The boy was annoyed and looked up at the clock, checking his time left stuck in limbo. There was still an hour left in the terminal, the clock showing the time of 3:03. Looking at the timepiece the boy began to count the remaining moments: “53, 54, 55, 56, 57, 58, 59, and 60.” The boy looked to his grandfather, attempting to figure out why his grandfather found his time in purgatory so exciting, but his grandfather was merely looking out the window, examining the outside. The boy followed his grandfather’s gaze, and surveyed the outside and watched the cars pass: a red one, a black one, a white one, and another black one. The boy looked back to the clock, and sighed at the sight of the distance between the hour hand and the 4 o’clock position.

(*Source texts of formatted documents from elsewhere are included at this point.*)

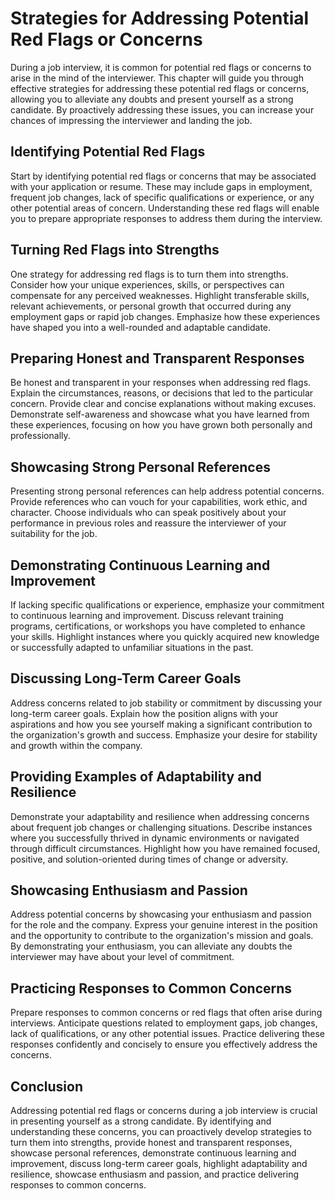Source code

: # Strategies for Addressing Potential Red Flags or Concerns

During a job interview, it is common for potential red flags or concerns to arise in the mind of the interviewer. This chapter will guide you through effective strategies for addressing these potential red flags or concerns, allowing you to alleviate any doubts and present yourself as a strong candidate. By proactively addressing these issues, you can increase your chances of impressing the interviewer and landing the job.

## Identifying Potential Red Flags

Start by identifying potential red flags or concerns that may be associated with your application or resume. These may include gaps in employment, frequent job changes, lack of specific qualifications or experience, or any other potential areas of concern. Understanding these red flags will enable you to prepare appropriate responses to address them during the interview.

## Turning Red Flags into Strengths

One strategy for addressing red flags is to turn them into strengths. Consider how your unique experiences, skills, or perspectives can compensate for any perceived weaknesses. Highlight transferable skills, relevant achievements, or personal growth that occurred during any employment gaps or rapid job changes. Emphasize how these experiences have shaped you into a well-rounded and adaptable candidate.

## Preparing Honest and Transparent Responses

Be honest and transparent in your responses when addressing red flags. Explain the circumstances, reasons, or decisions that led to the particular concern. Provide clear and concise explanations without making excuses. Demonstrate self-awareness and showcase what you have learned from these experiences, focusing on how you have grown both personally and professionally.

## Showcasing Strong Personal References

Presenting strong personal references can help address potential concerns. Provide references who can vouch for your capabilities, work ethic, and character. Choose individuals who can speak positively about your performance in previous roles and reassure the interviewer of your suitability for the job.

## Demonstrating Continuous Learning and Improvement

If lacking specific qualifications or experience, emphasize your commitment to continuous learning and improvement. Discuss relevant training programs, certifications, or workshops you have completed to enhance your skills. Highlight instances where you quickly acquired new knowledge or successfully adapted to unfamiliar situations in the past.

## Discussing Long-Term Career Goals

Address concerns related to job stability or commitment by discussing your long-term career goals. Explain how the position aligns with your aspirations and how you see yourself making a significant contribution to the organization's growth and success. Emphasize your desire for stability and growth within the company.

## Providing Examples of Adaptability and Resilience

Demonstrate your adaptability and resilience when addressing concerns about frequent job changes or challenging situations. Describe instances where you successfully thrived in dynamic environments or navigated through difficult circumstances. Highlight how you have remained focused, positive, and solution-oriented during times of change or adversity.

## Showcasing Enthusiasm and Passion

Address potential concerns by showcasing your enthusiasm and passion for the role and the company. Express your genuine interest in the position and the opportunity to contribute to the organization's mission and goals. By demonstrating your enthusiasm, you can alleviate any doubts the interviewer may have about your level of commitment.

## Practicing Responses to Common Concerns

Prepare responses to common concerns or red flags that often arise during interviews. Anticipate questions related to employment gaps, job changes, lack of qualifications, or any other potential issues. Practice delivering these responses confidently and concisely to ensure you effectively address the concerns.

## Conclusion

Addressing potential red flags or concerns during a job interview is crucial in presenting yourself as a strong candidate. By identifying and understanding these concerns, you can proactively develop strategies to turn them into strengths, provide honest and transparent responses, showcase personal references, demonstrate continuous learning and improvement, discuss long-term career goals, highlight adaptability and resilience, showcase enthusiasm and passion, and practice delivering responses to common concerns.
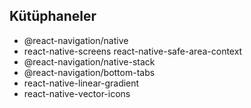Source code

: ## Kütüphaneler

- @react-navigation/native
- react-native-screens react-native-safe-area-context
- @react-navigation/native-stack
- @react-navigation/bottom-tabs
- react-native-linear-gradient
- react-native-vector-icons
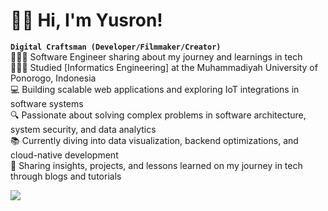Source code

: <!-- Level 3: Add custom code -->
# 🏄‍♂️ Hi, I'm Yusron!

**`Digital Craftsman (Developer/Filmmaker/Creator)`**<br/>
👩🏻‍💻 Software Engineer sharing about my journey and learnings in tech<br/>
👩🏻‍🎓 Studied [Informatics Engineering] at the Muhammadiyah University of Ponorogo, Indonesia<br/>
💻 Building scalable web applications and exploring IoT integrations in software systems<br/>
🔍 Passionate about solving complex problems in software architecture, system security, and data analytics<br/>
📚 Currently diving into data visualization, backend optimizations, and cloud-native development<br/>
💬 Sharing insights, projects, and lessons learned on my journey in tech through blogs and tutorials<br/>

<!-- GitHub stats from https://github.com/anuraghazra/github-readme-stats -->
![](https://github-readme-stats.vercel.app/api?username=yyusronwirawan&theme=radical&hide_border=false&include_all_commits=true&count_private=true)





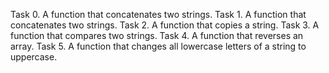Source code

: Task 0. A function that concatenates two strings.
Task 1. A function that concatenates two strings.
Task 2. A function that copies a string.
Task 3. A function that compares two strings.
Task 4. A function that reverses an array.
Task 5. A function that changes all lowercase letters of a string to uppercase.

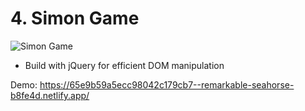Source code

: # 4. Simon Game

![Simon Game](https://github.com/PlooJompong/Javascript-projects/assets/50630228/89a6971d-c67f-44b5-a7ef-d1716c4d2cdc)

- Build with jQuery for efficient DOM manipulation

Demo: https://65e9b59a5ecc98042c179cb7--remarkable-seahorse-b8fe4d.netlify.app/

The boy lay his chin upon the table before him, closing his eyes and listening to the clock. Clocks don’t really go “tick, tock,” he thought, more of an “ik, ock; is there a particular style of clock that goes “tick, tock”? The boy looked over at his grandfather, now immersed in a newspaper, and recalled the large grandfather clock that is in the main room of his grandfather’s home, its constant “docking” often being the only sound which permeated the otherwise still silence of the old man’s dwelling. Why, the boy started to question, are they called grandfather clocks anyway? The boy’s mind desperately attempted to solve the problem it had been presented: maybe it’s a tradition; some old men gathered together and decided to pass on giant clocks as heirlooms? With a few more moments of deliberation, the boy dismissed the thought as unlikely, his mind citing the unlikely nature of a large enough group of grandfathers having the funds to afford an expensive antique, especially before pensions, hundreds of years ago.
The boy, failing to find another reasonable explanation for the nomenclature of a particular set of clock, quickly grasped onto another topic. Hundreds of years ago, his thought began, when there weren’t many, if any, clocks, now were events arranged? The boy thought of the constant updating of availability with his school friends. Would one be able to, in the time before clocks, arrange any event that lasted less than several hours? The boy considered his knowledge of the time before clocks, recollecting the tales of medieval fantasy and the little they learned in school. His knowledge of events outside of the typical larger scale affairs were surprisingly limited, even considering his finite information; with this in mind, and a few moments of consideration, the boy decided that the cliché festivals of earlier eras were likely, in part, due to the lack of timepieces to arrange more precisely timed events.
The nearby wrinkling of paper distracted the boy from his musings, and, when the boy’s eyes opened, he was surprised to see his grandfather standing beside a folded newspaper, a hand on his luggage. One eternity was finished, the first of many.